Monday, Jan. 24, 1944

Eye Bank

Six blind people were waiting in a Manhattan hospital last week for secondhand eyes. Never since doctors discovered how to replace fogged corneas with clear ones from corpses (TIME, April 13, 1936) have there been enough eye transplants to go round. Doctors estimate that the cornea operation could help 100,000 U.S. citizens to see, but it is a rare type of philanthropist who at his death gives his sound eyes for this purpose.

To remedy the local eye shortage, the two big hospitals which do a lot of New York City's eye work (Cornell Medical Center, Manhattan Eye and Ear Hospital) are starting an eye bank.

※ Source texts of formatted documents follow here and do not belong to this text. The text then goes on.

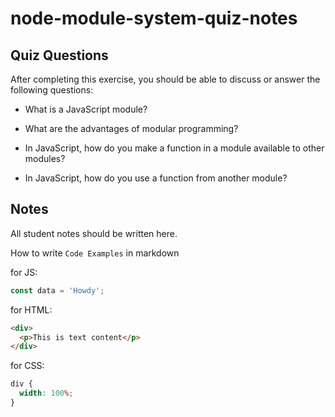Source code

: # node-module-system-quiz-notes

## Quiz Questions

After completing this exercise, you should be able to discuss or answer the following questions:

- What is a JavaScript module?

- What are the advantages of modular programming?

- In JavaScript, how do you make a function in a module available to other modules?

- In JavaScript, how do you use a function from another module?

## Notes

All student notes should be written here.

How to write `Code Examples` in markdown

for JS:

```javascript
const data = 'Howdy';
```

for HTML:

```html
<div>
  <p>This is text content</p>
</div>
```

for CSS:

```css
div {
  width: 100%;
}
```
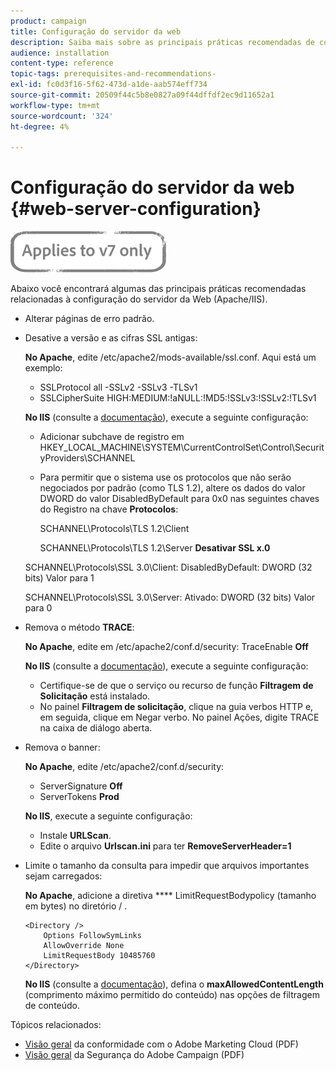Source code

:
 ```yaml
---
product: campaign
title: Configuração do servidor da web
description: Saiba mais sobre as principais práticas recomendadas de configuração do servidor da Web.
audience: installation
content-type: reference
topic-tags: prerequisites-and-recommendations-
exl-id: fc0d3f16-5f62-473d-a1de-aab574eff734
source-git-commit: 20509f44c5b8e0827a09f44dffdf2ec9d11652a1
workflow-type: tm+mt
source-wordcount: '324'
ht-degree: 4%

---
```


# Configuração do servidor da web {#web-server-configuration}

![](../../assets/v7-only.svg)

Abaixo você encontrará algumas das principais práticas recomendadas relacionadas à configuração do servidor da Web (Apache/IIS).

* Alterar páginas de erro padrão.

* Desative a versão e as cifras SSL antigas:

   **No Apache**, edite /etc/apache2/mods-available/ssl.conf. Aqui está um exemplo:

   * SSLProtocol all -SSLv2 -SSLv3 -TLSv1
   * SSLCipherSuite HIGH:MEDIUM:!aNULL:!MD5:!SSLv3:!SSLv2:!TLSv1

   **No IIS**  (consulte a  [documentação](https://support.microsoft.com/en-us/kb/245030)), execute a seguinte configuração:

   * Adicionar subchave de registro em HKEY_LOCAL_MACHINE\SYSTEM\CurrentControlSet\Control\SecurityProviders\SCHANNEL
   * Para permitir que o sistema use os protocolos que não serão negociados por padrão (como TLS 1.2), altere os dados do valor DWORD do valor DisabledByDefault para 0x0 nas seguintes chaves do Registro na chave **Protocolos**:

      SCHANNEL\Protocols\TLS 1.2\Client

      SCHANNEL\Protocols\TLS 1.2\Server
   **Desativar SSL x.0**

   SCHANNEL\Protocols\SSL 3.0\Client: DisabledByDefault: DWORD (32 bits) Valor para 1

   SCHANNEL\Protocols\SSL 3.0\Server: Ativado: DWORD (32 bits) Valor para 0

* Remova o método **TRACE**:

   **No Apache**, edite em /etc/apache2/conf.d/security: TraceEnable  **Off**

   **No IIS**  (consulte a  [documentação](https://www.iis.net/configreference/system.webserver/security/requestfiltering/verbs)), execute a seguinte configuração:

   * Certifique-se de que o serviço ou recurso de função **Filtragem de Solicitação** está instalado.
   * No painel **Filtragem de solicitação**, clique na guia verbos HTTP e, em seguida, clique em Negar verbo. No painel Ações, digite TRACE na caixa de diálogo aberta.

* Remova o banner:

   **No Apache**, edite /etc/apache2/conf.d/security:

   * ServerSignature **Off**
   * ServerTokens **Prod**

   **No IIS**, execute a seguinte configuração:

   * Instale **URLScan**.
   * Edite o arquivo **Urlscan.ini** para ter **RemoveServerHeader=1**


* Limite o tamanho da consulta para impedir que arquivos importantes sejam carregados:

   **No Apache**, adicione a diretiva  **** LimitRequestBodypolicy (tamanho em bytes) no diretório / .

   ```
   <Directory />
       Options FollowSymLinks
       AllowOverride None
       LimitRequestBody 10485760
   </Directory>
   ```

   **No IIS**  (consulte a  [documentação](http://www.iis.net/configreference/system.webserver/security/requestfiltering/requestlimits)), defina o  **maxAllowedContentLength**  (comprimento máximo permitido do conteúdo) nas opções de filtragem de conteúdo.

Tópicos relacionados:

* [Visão geral](https://marketing.adobe.com/resources/help/en_US/xref/Adobe-Marketing-Cloud-Privacy-and-Security-Overview.pdf)  da conformidade com o Adobe Marketing Cloud (PDF)
* [Visão geral](https://wwwimages.adobe.com/content/dam/acom/en/marketing-cloud/campaign/pdfs/54658.en.campaign.wp.adb-security.pdf)  da Segurança do Adobe Campaign (PDF)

It will be run on the same principle as a blood bank except that 1) any healthy human eye will do for transplanting--blood type does not matter; 2) doctors do not like to use grafts from eyes that have been kept more than 72 hours, so the bank's assets must be used more quickly than a blood bank's.

The plan is to get 100 or more metropolitan hospitals to contribute eyes from cadavers, always getting legal releases, even for willed eyes, as relatives often object to their removal. Each of the hospitals in succession will get a week's supply of eyes, will turn over any extra eyes to other hospitals that need them. A very few eyes will go a long way--one sound eye can provide grafts for as many as three blind eyes. Once the eye bank gets established, no blind person whose cornea can be repaired should have to wait very long to see.